For the last few weeks, I have been trying a different approach. I have asked myself what it would be like if my toddler was not this small, weak being, but a grownup like myself. Would I still scold her as much? Put her in time-outs? Forcibly put her places she doesn't want to go, such as her highchair? We all know the answer- not only would I not physically be able to do it, I wouldn't treat a grownup like that.
I have been blessed with an extraordinarily good memory. I can recall several things from my early childhood, going back as far as the age of about 1 1/2. And one of the strongest emotions I remember is that of frustration and powerlessness. Over things that I now find unimportant, such as a toy I really wanted to play with, or not wanting to go to bed at night. At that time, though, they were everything that mattered to me. Not being taken seriously was very hurtful. I want to incorporate this into my parenting.
Of course, R is still a small child and she is developmentally far from being a grownup. The question is, does that make her wants and needs any less strong, any less important? The answer I found for myself was NO. This revelation is highly impractical, as you can imagine. If I consider her wishes to be just as important and valid as mine or my husband's, every day life will be chaos. Or will it?

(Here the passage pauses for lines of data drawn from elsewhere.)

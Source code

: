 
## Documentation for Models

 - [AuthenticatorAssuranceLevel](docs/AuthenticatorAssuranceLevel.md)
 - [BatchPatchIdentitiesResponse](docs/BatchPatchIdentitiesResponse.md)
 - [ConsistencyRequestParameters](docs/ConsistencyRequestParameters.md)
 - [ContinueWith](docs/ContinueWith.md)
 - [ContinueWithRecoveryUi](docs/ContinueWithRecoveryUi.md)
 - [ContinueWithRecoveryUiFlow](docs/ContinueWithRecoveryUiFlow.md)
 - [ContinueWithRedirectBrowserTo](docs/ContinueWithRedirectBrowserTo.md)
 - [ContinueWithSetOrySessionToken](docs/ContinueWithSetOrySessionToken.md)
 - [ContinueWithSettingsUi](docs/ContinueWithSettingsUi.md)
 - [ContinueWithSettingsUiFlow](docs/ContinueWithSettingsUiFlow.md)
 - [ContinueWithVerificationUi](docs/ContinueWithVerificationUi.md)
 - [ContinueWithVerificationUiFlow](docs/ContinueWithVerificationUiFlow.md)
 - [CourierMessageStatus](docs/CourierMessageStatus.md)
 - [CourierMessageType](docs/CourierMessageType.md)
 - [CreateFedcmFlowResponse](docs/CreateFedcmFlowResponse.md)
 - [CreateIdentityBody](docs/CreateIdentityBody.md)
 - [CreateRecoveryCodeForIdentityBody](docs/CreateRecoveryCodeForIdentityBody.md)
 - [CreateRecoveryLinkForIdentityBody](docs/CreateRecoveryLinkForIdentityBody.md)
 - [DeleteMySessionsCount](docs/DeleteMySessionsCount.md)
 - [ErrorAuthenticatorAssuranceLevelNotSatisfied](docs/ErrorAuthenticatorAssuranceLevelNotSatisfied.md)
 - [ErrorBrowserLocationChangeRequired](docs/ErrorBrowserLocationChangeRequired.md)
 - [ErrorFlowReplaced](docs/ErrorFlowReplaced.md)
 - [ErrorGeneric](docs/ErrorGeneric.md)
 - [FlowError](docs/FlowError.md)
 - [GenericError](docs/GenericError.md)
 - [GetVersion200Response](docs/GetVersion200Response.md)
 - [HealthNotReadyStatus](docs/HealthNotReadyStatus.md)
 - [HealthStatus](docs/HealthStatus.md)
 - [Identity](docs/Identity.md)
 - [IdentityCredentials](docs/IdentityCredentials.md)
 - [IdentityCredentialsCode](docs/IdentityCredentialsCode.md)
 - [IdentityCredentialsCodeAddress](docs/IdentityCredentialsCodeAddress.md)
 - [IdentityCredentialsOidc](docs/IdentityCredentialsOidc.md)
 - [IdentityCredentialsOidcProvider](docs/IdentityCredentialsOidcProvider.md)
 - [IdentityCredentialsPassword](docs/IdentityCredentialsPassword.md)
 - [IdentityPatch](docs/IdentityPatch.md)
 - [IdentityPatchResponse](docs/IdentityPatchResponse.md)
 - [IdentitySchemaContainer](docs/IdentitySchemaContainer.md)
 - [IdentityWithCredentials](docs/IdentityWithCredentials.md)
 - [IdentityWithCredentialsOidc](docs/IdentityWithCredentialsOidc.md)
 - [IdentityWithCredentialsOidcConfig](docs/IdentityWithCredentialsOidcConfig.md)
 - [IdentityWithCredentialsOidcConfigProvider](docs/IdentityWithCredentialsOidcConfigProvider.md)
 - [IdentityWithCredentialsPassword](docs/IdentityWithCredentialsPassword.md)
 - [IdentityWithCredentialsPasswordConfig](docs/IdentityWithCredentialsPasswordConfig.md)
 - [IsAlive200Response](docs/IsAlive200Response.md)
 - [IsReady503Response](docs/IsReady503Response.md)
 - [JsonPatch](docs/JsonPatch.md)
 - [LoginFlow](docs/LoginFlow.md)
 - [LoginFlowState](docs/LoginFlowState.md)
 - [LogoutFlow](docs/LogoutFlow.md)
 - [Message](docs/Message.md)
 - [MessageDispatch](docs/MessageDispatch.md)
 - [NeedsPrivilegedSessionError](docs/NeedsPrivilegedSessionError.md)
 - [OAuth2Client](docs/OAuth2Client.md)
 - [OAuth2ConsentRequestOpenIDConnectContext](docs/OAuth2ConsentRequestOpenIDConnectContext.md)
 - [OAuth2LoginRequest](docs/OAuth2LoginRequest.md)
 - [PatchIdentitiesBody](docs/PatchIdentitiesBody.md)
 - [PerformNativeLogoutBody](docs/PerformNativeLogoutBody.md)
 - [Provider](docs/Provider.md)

For the past few weeks, I have tried to actively avoid any meltdowns or tantrums by keeping R doing what she wants to do. And it has worked fabulously!!! She has been so much happier, more loving, better behaved. Which in turn has made me so much happier and more relaxed. I'm having fun with my child again and it is fantastic! What did I change? Every time there is something that she wants to have or do, I put myself in her shoes. I think about whether her request is reasonable and if it is, then why not? Just because I would like to check my Facebook page does not mean she should not be able to draw with her crayons. Sometimes, mummy doesn't need to get what she wants. If what she wants isn't doable, I explain it to her as best I can.
I know, a lot of you are going to say that she needs to learn that she can't always get what she wants, etc. To that I say true, but I, as a grownup, can tell you that not getting what I want still sucks most of the time. If my husband comes to me with a request for something, I respect him by having an open ear and at least considering his want. I vow to do the same for my children in the future, whenever possible. There will be lots of situations in which my kids will not be able to get their way- especially when it involves dangerous situations- but I will treat them like they are grownups, show them some respect, and at least listen to what they have to say.